Scan the entries and copy each line where the word "default" is present.

[Opening INPUT section]

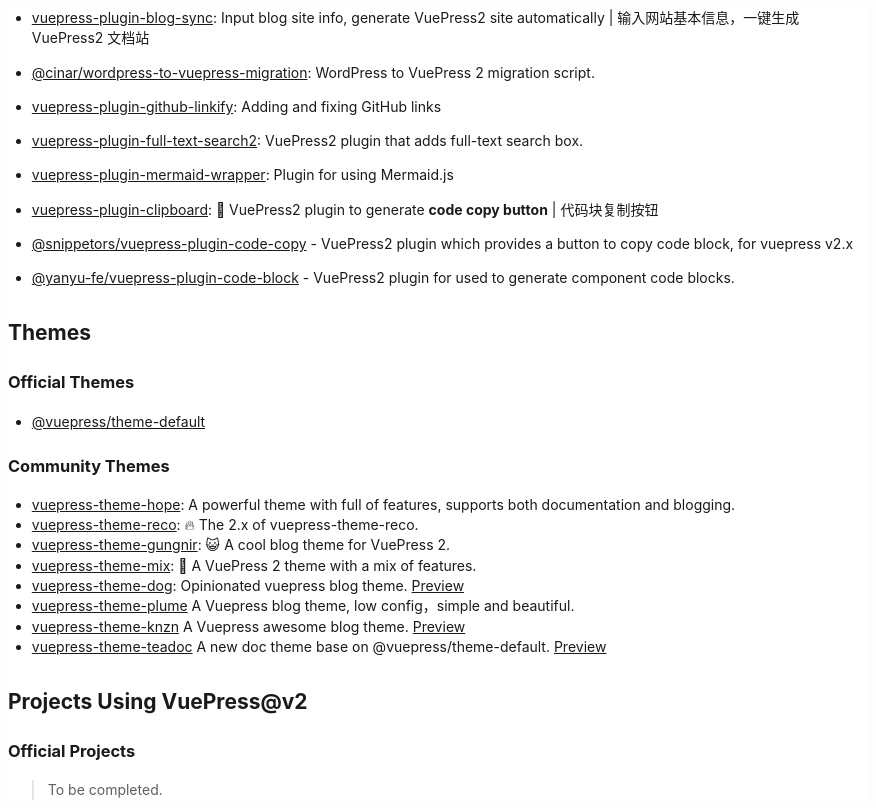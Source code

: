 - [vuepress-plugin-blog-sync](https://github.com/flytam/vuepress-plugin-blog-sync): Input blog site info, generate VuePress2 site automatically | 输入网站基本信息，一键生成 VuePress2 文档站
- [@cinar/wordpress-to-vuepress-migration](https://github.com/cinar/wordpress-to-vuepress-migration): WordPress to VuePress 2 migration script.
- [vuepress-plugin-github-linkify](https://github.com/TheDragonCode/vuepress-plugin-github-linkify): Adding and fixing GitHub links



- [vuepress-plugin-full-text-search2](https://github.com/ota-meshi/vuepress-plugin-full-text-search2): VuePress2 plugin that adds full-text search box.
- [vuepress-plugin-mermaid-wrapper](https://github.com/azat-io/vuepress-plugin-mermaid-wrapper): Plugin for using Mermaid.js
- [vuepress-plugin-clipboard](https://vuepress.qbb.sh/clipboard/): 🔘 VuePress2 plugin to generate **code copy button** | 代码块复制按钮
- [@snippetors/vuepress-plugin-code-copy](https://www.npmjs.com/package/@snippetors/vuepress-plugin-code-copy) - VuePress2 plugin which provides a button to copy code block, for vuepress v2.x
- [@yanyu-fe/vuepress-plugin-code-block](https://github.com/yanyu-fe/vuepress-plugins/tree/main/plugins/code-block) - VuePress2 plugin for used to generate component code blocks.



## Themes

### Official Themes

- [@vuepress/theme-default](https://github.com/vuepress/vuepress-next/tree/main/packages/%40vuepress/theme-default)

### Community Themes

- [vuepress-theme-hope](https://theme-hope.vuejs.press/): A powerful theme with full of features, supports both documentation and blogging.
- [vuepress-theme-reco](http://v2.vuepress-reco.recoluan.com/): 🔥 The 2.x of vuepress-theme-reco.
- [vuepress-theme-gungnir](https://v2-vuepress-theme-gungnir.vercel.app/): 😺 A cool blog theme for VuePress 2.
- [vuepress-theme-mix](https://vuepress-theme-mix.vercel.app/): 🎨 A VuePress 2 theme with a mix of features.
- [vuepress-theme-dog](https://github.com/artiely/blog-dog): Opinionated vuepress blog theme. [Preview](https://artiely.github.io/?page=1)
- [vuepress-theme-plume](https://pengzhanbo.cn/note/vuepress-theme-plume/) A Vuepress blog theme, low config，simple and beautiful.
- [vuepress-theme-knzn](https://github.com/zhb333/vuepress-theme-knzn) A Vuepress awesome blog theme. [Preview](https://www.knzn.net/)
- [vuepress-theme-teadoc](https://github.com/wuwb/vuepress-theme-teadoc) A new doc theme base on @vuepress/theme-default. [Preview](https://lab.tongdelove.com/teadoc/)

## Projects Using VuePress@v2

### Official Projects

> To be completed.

[Closing INPUT section]

◆ ANSWER:
- [@vuepress/theme-default](https://github.com/vuepress/vuepress-next/tree/main/packages/%40vuepress/theme-default)
- [vuepress-theme-teadoc](https://github.com/wuwb/vuepress-theme-teadoc) A new doc theme base on @vuepress/theme-default. [Preview](https://lab.tongdelove.com/teadoc/)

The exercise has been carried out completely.